Segment Start: SUPPLIED ENTRIES

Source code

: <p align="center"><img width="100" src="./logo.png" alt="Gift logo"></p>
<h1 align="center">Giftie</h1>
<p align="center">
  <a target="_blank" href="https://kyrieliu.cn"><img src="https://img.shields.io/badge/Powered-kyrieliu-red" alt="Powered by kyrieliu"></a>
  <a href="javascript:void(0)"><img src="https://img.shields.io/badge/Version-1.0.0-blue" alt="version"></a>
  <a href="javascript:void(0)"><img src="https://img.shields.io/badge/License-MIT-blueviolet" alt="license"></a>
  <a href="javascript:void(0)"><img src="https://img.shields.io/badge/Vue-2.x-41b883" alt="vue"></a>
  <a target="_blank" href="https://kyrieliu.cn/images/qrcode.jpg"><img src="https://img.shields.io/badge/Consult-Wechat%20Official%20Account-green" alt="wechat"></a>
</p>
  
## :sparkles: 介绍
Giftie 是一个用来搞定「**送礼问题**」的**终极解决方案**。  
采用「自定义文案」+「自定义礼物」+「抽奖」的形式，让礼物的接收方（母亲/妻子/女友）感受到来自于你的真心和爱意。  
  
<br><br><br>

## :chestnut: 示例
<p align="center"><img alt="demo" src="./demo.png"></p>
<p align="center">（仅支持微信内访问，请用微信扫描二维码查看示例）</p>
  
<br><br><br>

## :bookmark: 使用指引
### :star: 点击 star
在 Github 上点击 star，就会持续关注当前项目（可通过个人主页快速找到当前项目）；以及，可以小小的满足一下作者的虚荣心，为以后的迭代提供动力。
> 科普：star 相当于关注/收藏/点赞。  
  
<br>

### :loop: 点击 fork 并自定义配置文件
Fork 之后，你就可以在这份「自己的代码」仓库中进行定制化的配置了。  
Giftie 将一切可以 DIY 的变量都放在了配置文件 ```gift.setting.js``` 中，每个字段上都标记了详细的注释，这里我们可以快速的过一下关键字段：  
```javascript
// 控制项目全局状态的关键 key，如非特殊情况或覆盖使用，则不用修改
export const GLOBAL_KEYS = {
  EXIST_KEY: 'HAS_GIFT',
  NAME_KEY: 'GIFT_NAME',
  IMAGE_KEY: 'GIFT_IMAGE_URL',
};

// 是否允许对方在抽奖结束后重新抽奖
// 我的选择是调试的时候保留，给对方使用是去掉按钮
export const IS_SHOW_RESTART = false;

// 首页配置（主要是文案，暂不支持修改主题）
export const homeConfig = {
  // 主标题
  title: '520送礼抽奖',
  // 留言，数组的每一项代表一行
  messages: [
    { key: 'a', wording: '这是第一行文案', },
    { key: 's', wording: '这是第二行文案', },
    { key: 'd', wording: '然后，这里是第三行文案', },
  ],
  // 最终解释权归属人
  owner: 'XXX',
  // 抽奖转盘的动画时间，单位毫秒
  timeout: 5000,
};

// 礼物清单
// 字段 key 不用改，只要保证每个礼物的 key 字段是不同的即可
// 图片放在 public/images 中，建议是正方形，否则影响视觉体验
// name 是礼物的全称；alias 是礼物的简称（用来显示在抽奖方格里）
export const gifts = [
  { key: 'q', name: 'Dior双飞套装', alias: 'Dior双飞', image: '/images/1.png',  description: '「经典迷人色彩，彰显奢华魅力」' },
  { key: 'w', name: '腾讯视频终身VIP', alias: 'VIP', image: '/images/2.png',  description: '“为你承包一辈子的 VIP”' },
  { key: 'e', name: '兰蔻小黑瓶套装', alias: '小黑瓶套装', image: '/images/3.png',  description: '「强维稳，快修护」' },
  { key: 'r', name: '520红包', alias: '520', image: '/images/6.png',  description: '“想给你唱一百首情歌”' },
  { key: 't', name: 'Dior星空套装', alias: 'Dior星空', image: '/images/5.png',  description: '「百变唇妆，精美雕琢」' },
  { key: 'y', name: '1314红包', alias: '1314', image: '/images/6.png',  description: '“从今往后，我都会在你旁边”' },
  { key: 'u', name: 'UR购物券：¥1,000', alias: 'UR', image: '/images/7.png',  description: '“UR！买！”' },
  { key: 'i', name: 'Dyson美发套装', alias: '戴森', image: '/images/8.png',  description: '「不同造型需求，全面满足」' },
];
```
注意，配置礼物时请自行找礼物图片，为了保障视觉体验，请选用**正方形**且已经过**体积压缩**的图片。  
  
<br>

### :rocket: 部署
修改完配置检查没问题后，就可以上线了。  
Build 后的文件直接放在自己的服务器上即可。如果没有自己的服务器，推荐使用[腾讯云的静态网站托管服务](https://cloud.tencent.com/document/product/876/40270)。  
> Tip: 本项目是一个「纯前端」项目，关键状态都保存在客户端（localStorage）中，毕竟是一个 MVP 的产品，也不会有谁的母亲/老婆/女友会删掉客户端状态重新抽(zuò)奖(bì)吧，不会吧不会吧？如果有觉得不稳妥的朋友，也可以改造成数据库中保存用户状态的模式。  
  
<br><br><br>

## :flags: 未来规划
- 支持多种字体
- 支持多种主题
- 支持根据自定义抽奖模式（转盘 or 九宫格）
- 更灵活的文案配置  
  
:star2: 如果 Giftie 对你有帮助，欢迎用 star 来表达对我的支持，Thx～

Segment End: SUPPLIED ENTRIES

→ **WORK REQUIRED**: The answer must consist of every line from the data that holds the string "void".

→ **SOLUTION TO THIS PROBLEM**:
  <a href="javascript:void(0)"><img src="https://img.shields.io/badge/Version-1.0.0-blue" alt="version"></a>
  <a href="javascript:void(0)"><img src="https://img.shields.io/badge/License-MIT-blueviolet" alt="license"></a>
  <a href="javascript:void(0)"><img src="https://img.shields.io/badge/Vue-2.x-41b883" alt="vue"></a>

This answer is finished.